Despite starting strong at the beginning of the year, the US dollar currency depreciation has been gradual. The US dollar index (DXY) even dropped below 92, a price level has never seen since 2015. All this even as the FED is trying to tighten monetary policy through raising interest rates. The problem is that there has been increasing skepticism over the US administration’s ability to fulfill its agenda. Besides, the US president himself called the US dollar ‘too strong’ and unable to compete against other major currencies in trade.
There has been a recent retracement, following plans to slash corporate tax down to 20% from 35%, but the major undermining factors remain. The technical analysis indicates that the 94 level of the DXY could act as a resistance level since the DXY has had trouble breaking through it. Additionally, it is not only the US dollar that is tightening monetary policies, as other central banks are getting more hawkish. Given the current environment, the US dollar is still largely overvalued, and currency depreciation can be expected through 2018.

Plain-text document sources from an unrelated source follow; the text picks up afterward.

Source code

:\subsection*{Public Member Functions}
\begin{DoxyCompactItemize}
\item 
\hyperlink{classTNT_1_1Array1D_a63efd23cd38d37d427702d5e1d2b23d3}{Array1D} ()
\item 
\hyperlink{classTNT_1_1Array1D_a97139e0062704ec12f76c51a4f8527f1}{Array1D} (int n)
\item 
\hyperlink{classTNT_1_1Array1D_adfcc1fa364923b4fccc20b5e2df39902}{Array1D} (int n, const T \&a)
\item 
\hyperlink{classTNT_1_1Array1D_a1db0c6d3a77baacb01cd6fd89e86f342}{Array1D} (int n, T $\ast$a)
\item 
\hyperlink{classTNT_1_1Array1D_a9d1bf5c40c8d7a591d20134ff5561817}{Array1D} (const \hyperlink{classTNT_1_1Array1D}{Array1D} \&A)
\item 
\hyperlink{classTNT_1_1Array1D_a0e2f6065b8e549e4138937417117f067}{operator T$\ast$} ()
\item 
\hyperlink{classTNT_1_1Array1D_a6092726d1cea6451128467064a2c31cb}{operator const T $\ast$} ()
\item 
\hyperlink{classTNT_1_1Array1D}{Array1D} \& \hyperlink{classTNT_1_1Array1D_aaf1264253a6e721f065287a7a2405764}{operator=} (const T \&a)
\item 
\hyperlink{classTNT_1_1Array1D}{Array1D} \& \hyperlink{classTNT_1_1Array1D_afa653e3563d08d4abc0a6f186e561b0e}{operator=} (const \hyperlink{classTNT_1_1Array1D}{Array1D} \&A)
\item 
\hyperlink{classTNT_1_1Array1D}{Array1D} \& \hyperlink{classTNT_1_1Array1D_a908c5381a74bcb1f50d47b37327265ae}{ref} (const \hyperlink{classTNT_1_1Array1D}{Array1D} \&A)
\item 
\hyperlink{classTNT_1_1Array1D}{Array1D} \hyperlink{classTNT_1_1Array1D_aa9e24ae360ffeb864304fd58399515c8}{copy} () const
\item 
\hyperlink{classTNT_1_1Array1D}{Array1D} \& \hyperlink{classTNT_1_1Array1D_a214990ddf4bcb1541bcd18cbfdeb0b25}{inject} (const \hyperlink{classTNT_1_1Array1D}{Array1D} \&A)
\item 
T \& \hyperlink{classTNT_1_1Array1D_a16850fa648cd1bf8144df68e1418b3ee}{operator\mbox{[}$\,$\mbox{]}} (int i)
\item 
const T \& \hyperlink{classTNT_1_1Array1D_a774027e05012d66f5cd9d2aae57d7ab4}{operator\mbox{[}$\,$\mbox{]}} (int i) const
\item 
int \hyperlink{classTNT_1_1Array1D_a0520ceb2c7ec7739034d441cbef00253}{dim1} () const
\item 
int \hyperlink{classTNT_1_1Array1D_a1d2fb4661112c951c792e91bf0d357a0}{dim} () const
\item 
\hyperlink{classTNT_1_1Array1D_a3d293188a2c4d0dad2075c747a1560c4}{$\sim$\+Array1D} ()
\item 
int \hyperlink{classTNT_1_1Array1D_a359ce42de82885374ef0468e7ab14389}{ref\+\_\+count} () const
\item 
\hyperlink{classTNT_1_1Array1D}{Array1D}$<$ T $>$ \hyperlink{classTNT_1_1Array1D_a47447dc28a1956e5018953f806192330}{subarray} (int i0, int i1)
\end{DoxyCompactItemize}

The Bank of Japan (BoJ) adopted a policy on economic stimulus, reducing interest rates into negative interest rates. This had the expected result of currency depreciation on the Japanese yen, and it may only get worse. As other central banks started becoming more hawkish, the BoJ did not. In fact, according to Invezz analyses during the BoJ announcement in September, they did not appear anxious to change the monetary policy. They instead voted 8-1 to maintain the current economic policy, and the lone dissenter was actually calling for more economic stimulus.
Therefore, monetary policy in Japan is likely to continue into 2018, causing further currency depreciation on the yen. Then there is the political problem, as tension rises between the US and North Korea. The Japanese have turned to keeping their money in safe havens, especially bitcoin and other cryptocurrencies. As a result, these factors are bound to keep the yen on a downward trend, at least for most of 2018.

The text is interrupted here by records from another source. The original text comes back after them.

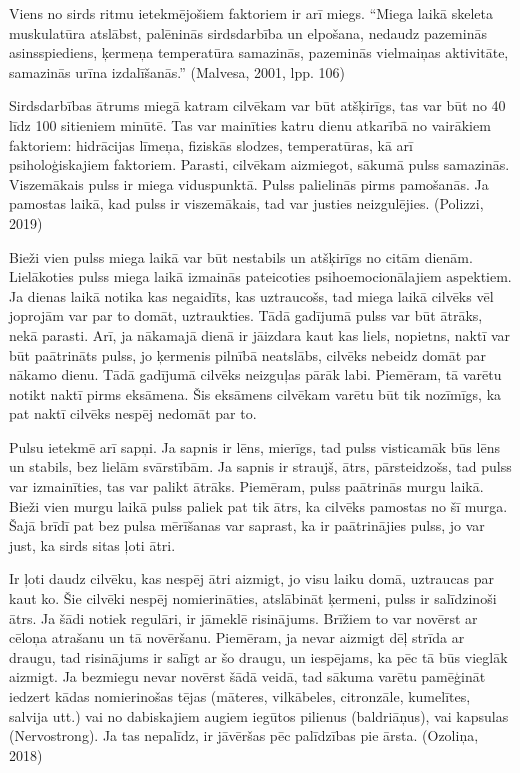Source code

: \documentclass[12pt]{article}
\begin{document}
Viens no sirds ritmu ietekmējošiem faktoriem ir arī miegs.
“Miega laikā skeleta muskulatūra atslābst, palēninās sirdsdarbība un elpošana, nedaudz pazeminās asinsspiediens, ķermeņa temperatūra samazinās, pazeminās vielmaiņas aktivitāte, samazinās urīna izdalīšanās.” (Malvesa, 2001, lpp. 106) \par
Sirdsdarbības ātrums miegā katram cilvēkam var būt atšķirīgs, tas var būt no 40 līdz 100 sitieniem minūtē. Tas var mainīties katru dienu atkarībā no vairākiem faktoriem: hidrācijas līmeņa, fiziskās slodzes, temperatūras, kā arī psiholoģiskajiem faktoriem. Parasti, cilvēkam aizmiegot, sākumā pulss samazinās. Viszemākais pulss ir miega viduspunktā. Pulss palielinās pirms pamošanās. Ja pamostas laikā, kad pulss ir viszemākais, tad var justies neizgulējies. (Polizzi, 2019) \par
Bieži vien pulss miega laikā var būt nestabils un atšķirīgs no citām dienām. Lielākoties pulss miega laikā izmainās pateicoties psihoemocionālajiem aspektiem. Ja dienas laikā notika kas negaidīts, kas uztraucošs, tad miega laikā cilvēks vēl joprojām var par to domāt, uztraukties. Tādā gadījumā pulss var būt ātrāks, nekā parasti. Arī, ja nākamajā dienā ir jāizdara kaut kas liels, nopietns, naktī var būt paātrināts pulss, jo ķermenis pilnībā neatslābs, cilvēks nebeidz domāt par nākamo dienu. Tādā gadījumā cilvēks neizguļas pārāk labi. Piemēram, tā varētu notikt naktī pirms eksāmena. Šis eksāmens cilvēkam varētu būt tik nozīmīgs, ka pat naktī cilvēks nespēj nedomāt par to. \par
Pulsu ietekmē arī sapņi. Ja sapnis ir lēns, mierīgs, tad pulss visticamāk būs lēns un stabils, bez lielām svārstībām. Ja sapnis ir straujš, ātrs, pārsteidzošs, tad pulss var izmainīties, tas var palikt ātrāks. Piemēram, pulss paātrinās murgu laikā. Bieži vien murgu laikā pulss paliek pat tik ātrs, ka cilvēks pamostas no šī murga. Šajā brīdī pat bez pulsa mērīšanas var saprast, ka ir paātrinājies pulss, jo var just, ka sirds sitas ļoti ātri. \par
Ir ļoti daudz cilvēku, kas nespēj ātri aizmigt, jo visu laiku domā, uztraucas par kaut ko. Šie cilvēki nespēj nomierināties, atslābināt ķermeni, pulss ir salīdzinoši ātrs. Ja šādi notiek regulāri, ir jāmeklē risinājums. Brīžiem to var novērst ar cēloņa atrašanu un tā novēršanu. Piemēram, ja nevar aizmigt dēļ strīda ar draugu, tad risinājums ir salīgt ar šo draugu, un iespējams, ka pēc tā būs vieglāk aizmigt. Ja bezmiegu nevar novērst šādā veidā, tad sākuma varētu pamēģināt iedzert kādas nomierinošas tējas (māteres, vilkābeles, citronzāle, kumelītes, salvija utt.) vai no dabiskajiem augiem iegūtos pilienus (baldriāņus), vai kapsulas (Nervostrong). Ja tas nepalīdz, ir jāvēršas pēc palīdzības pie ārsta.
 (Ozoliņa, 2018) 
\end{document}
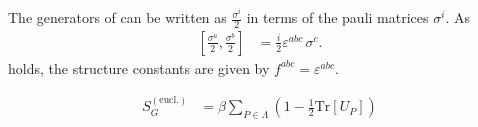 The generators of \SUTwo can be written as $\frac{\sigma^i}{2}$ in terms of the pauli matrices $\sigma^i$. As
\begin{align*}
 \left[ \frac{\sigma^a}{2}, \frac{\sigma^b}{2} \right] & = \frac{i}{2} \varepsilon^{abc} \, \sigma^c \textrm{.}
\end{align*}
holds, the structure constants are given by $f^{abc} = \varepsilon^{abc}$.



\begin{align*}
 S_G^{(\textrm{eucl.})} & = \beta \sum_{P \in \Lambda} \left(1-\frac{1}{2} \textrm{Tr} \left[ U_P \right] \right)
\end{align*}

The Australian dollar has been one of the best performing currencies in 2017. Since the start of the year, it has appreciated by over 10% against the US dollar by September, and only had a retracement recently. Remember, this is despite the strength of the US dollar after the US general elections. The appreciation of the Australian dollar has been mainly due to strong economic performance. Exports of iron ore and coal helps a lot, as the prices for these commodities rose.
Furthermore, mining production capacity also increased, raising hopes for more exports. Meanwhile, employment and housing data were also strong, making the currency even stronger. Several factors came into play to push the value of the Aussie higher, but these factors may just turn. Several months ago, the RBA appeared to turn hawkish, but the most recent minutes by the central bank say otherwise. The board was afraid the rapid appreciation of the Australian dollar would hinder growth and inflation. While it’s not a clear indication of dovish QE policies, it does indicate an increasing dovish attitude, which may cause depreciation in 2018 for the Aussie.
On the other hand, the Chinese economy is expected to slow in 2018, which means less imports of Australian iron ore. Other Australian commodities may also experience a drop in prices due to increasing global supply, which should further cause depreciation for their currency.